Her favorite lunch was cottage cheese and red pepper, with a side of Ryvita crackers.
Her aviary-like diet was the subject of much gentle teasing by those who loved her.
While she had the ability to cook a five-course gourmet meal or an Italian feast for 20, when we were growing up, she would often opt for a huge vat of homemade soup or chili.
One of her favorite soups was mushroom barley.
Mushroom barley soup was a lightning rod in our house. Some of us hated it, some of us loved it, and some of us thought it didn’t much qualify as a meal. But my mother loved it.
Usually focused on pleasing the masses, when it came to this broth-based delicacy, she refused to eliminate it from her repertoire.
Despite the variant complaints and rabid discussions about what constituted a filling four squares (“Not mushroom barley soup!” my little brother roared) she routinely boiled and brewed up the hearty concoction.
I remember her vivaciously answering, her hazel green eyes glowing, “Mushroom barley soup!” when asked what was for dinner.
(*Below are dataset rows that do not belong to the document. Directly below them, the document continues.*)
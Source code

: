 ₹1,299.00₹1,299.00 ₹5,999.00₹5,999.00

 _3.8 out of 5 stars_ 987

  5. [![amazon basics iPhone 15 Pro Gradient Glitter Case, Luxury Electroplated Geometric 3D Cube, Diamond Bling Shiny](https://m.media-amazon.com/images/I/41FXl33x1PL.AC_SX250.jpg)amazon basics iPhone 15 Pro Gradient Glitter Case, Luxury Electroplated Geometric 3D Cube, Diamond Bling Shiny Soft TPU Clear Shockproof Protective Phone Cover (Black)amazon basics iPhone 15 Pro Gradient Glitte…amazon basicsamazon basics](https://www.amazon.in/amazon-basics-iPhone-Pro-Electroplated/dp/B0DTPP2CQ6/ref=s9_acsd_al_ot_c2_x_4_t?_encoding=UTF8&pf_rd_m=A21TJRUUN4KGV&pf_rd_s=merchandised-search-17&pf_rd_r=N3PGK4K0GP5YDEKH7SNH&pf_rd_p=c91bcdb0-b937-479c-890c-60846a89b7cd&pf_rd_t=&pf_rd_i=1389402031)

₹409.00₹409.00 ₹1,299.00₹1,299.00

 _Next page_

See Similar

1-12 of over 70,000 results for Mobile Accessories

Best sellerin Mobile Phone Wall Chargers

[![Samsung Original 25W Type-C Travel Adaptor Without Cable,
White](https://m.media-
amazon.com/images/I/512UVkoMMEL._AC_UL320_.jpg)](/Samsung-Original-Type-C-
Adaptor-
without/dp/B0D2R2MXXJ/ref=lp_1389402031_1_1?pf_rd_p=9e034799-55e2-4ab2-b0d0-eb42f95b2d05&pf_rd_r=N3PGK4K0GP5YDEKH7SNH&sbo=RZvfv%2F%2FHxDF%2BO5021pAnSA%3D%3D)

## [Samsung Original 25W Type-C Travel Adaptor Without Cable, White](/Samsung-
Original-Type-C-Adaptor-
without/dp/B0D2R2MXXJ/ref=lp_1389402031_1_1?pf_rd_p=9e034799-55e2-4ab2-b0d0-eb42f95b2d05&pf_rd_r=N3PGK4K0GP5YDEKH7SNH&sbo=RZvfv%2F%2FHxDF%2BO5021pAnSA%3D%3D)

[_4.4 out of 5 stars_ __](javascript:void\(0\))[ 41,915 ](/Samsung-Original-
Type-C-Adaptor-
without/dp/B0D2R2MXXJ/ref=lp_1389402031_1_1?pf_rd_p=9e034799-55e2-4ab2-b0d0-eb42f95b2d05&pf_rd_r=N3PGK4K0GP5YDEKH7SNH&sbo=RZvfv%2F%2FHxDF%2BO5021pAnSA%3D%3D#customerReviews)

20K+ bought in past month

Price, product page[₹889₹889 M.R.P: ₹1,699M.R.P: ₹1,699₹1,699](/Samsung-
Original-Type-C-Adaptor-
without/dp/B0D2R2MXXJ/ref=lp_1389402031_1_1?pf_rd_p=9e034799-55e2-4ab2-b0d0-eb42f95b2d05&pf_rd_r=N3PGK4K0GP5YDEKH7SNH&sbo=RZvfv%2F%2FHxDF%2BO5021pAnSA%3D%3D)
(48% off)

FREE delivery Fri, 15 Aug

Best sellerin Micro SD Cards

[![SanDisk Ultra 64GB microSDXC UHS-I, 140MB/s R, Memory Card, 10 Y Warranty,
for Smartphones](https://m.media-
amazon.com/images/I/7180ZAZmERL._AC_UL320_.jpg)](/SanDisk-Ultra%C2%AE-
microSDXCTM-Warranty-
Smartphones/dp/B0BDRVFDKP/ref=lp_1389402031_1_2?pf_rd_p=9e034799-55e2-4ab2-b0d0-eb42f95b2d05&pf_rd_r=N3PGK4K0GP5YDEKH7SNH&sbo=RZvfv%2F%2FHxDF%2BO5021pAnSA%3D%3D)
She reveled in eating it – and could stretch it out into several lunches and mid-afternoon snacks.
While I liked MBS at first, it lost some of its luster for me as her fervor for making it grew.
I was ambivalent about it at best, when its popularity finally began to plummet.
Always a family with a culture focused around food (blame our Italian-American roots), when my mom stopped cooking due to her illness, an intangible significant something was lost. Some part of our family fiber was broken. After she died, I was nearly inconsolable until I had her recipe books in my possession.
Oddly, the recipe for mushroom barley soup was missing. She must have committed it cleanly to memory.
Like so many, my mother’s cooking holds a powerful place in my heart-mind-belly. I miss it like the salty broth of chicken noodle soup after your fever breaks and you think, “I may recover after all” and you’re finally, blessedly, ravenously hungry again.
But she sends little reminders my way.
Recently, during a day jam-packed with meetings and measurements, calls and conferences, I fled for food.
It wasn’t too cool out yet, and my throat was fine, but I longed for soup. And for a respite from the break-neck pace of the stop-start-stop pace of my life, which had lately been presenting me with tough choices, hard conversations and a requirement for a conscious commitment to optimism.
After making two phone calls on the way, and feeling my frazzled nerves buzz between the vertebrae of my back, I found my way into a local café that usually proffered a few different varieties of soup.
Hoping for a hearty vegetarian option, I looked at the menu board to behold, “Mushroom barley soup.”